Once ranked as high as No. 4 in the world, Blake is not even in the top 20 as he begins his preparation for the U.S. Open in two weeks. After an opening-round loss to Igor Kunitsyn on Tuesday in Cincinnati, Blake's 2009 record fell to 19-15. He has lost his last five matches, including two in Davis Cup play back in June, when he broke his toe walking into a suitcase in his hotel room in Croatia.
He stands at No. 24 now, falling below Fish, who's worked his way to No. 22, despite playing with a fractured rib also suffered in his Davis Cup match.
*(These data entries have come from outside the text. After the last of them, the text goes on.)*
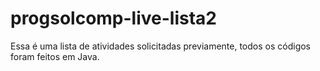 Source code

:# progsolcomp-live-lista2

Essa é uma lista de atividades solicitadas previamente, todos os códigos foram feitos em Java.
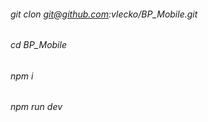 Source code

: ###### git clon git@github.com:vlecko/BP_Mobile.git
###### cd BP_Mobile
###### npm i
###### npm run dev
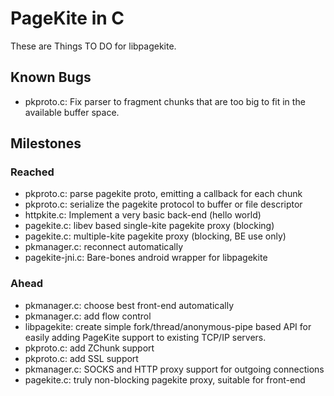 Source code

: # PageKite in C #

These are Things TO DO for libpagekite.


## Known Bugs ##

   * pkproto.c: Fix parser to fragment chunks that are too big to fit in the
                available buffer space.



## Milestones ##

### Reached ###

   * pkproto.c: parse pagekite proto, emitting a callback for each chunk
   * pkproto.c: serialize the pagekite protocol to buffer or file descriptor
   * httpkite.c: Implement a very basic back-end (hello world)
   * pagekite.c: libev based single-kite pagekite proxy (blocking)
   * pagekite.c: multiple-kite pagekite proxy (blocking, BE use only)
   * pkmanager.c: reconnect automatically
   * pagekite-jni.c: Bare-bones android wrapper for libpagekite

### Ahead ###

   * pkmanager.c: choose best front-end automatically
   * pkmanager.c: add flow control
   * libpagekite: create simple fork/thread/anonymous-pipe based API for
                  easily adding PageKite support to existing TCP/IP servers.
   * pkproto.c: add ZChunk support
   * pkproto.c: add SSL support
   * pkmanager.c: SOCKS and HTTP proxy support for outgoing connections
   * pagekite.c: truly non-blocking pagekite proxy, suitable for front-end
Last year at this time, Fish was sitting in the low 40s in the rankings, but he's already won this year at Delray Beach, Fla., reached the finals at San Jose, Calif., and made the quarters at Estoril (Portugal), Queen's Club (London) and Los Angeles.
And after reaching the finals at the Pilot Pen two years running, Fish, despite the injury, is looking forward to getting to the finals again. And this time, winning.
"I got here early to try and prepare and do the best I can. I've always played this tournament before the Open. I love coming here and I've had some success here," Fish said after a two hour-plus workout with Blake. "I always play the week before because I try to gain as much confidence as I can going into a Slam. It's been frustrating sitting at home watching these guys in TV."
Fish broke the rib 45 minutes into his Davis Cup match against Marin Cilic, a five-set match that went 4½ hours before Fish fell 6-4, 3-6, 7-6 (3), 1-6, 6-8. Since, he's played only in Los Angeles and Washington, D.C., winning one of three matches.
"Incomplete is probably the best way to describe my game," he said. "I had an injury. We found out that it was a broken rib. That was a little frustrating. I've laid off of serving, serving is the only thing that gets it (hurting), so I've laid off that for he better part of two weeks and here we are."
Fish could have decided against playing in the Pilot Pen, wanting to rest his injury before the Open. But unlike a lot of the other big names on Tour, who gear up for the Open with some R&R, Fish gears up with a lot of P&P, practice and play.
"I like to come and play in a tournament," he said. "I like getting match practice over just practice practice."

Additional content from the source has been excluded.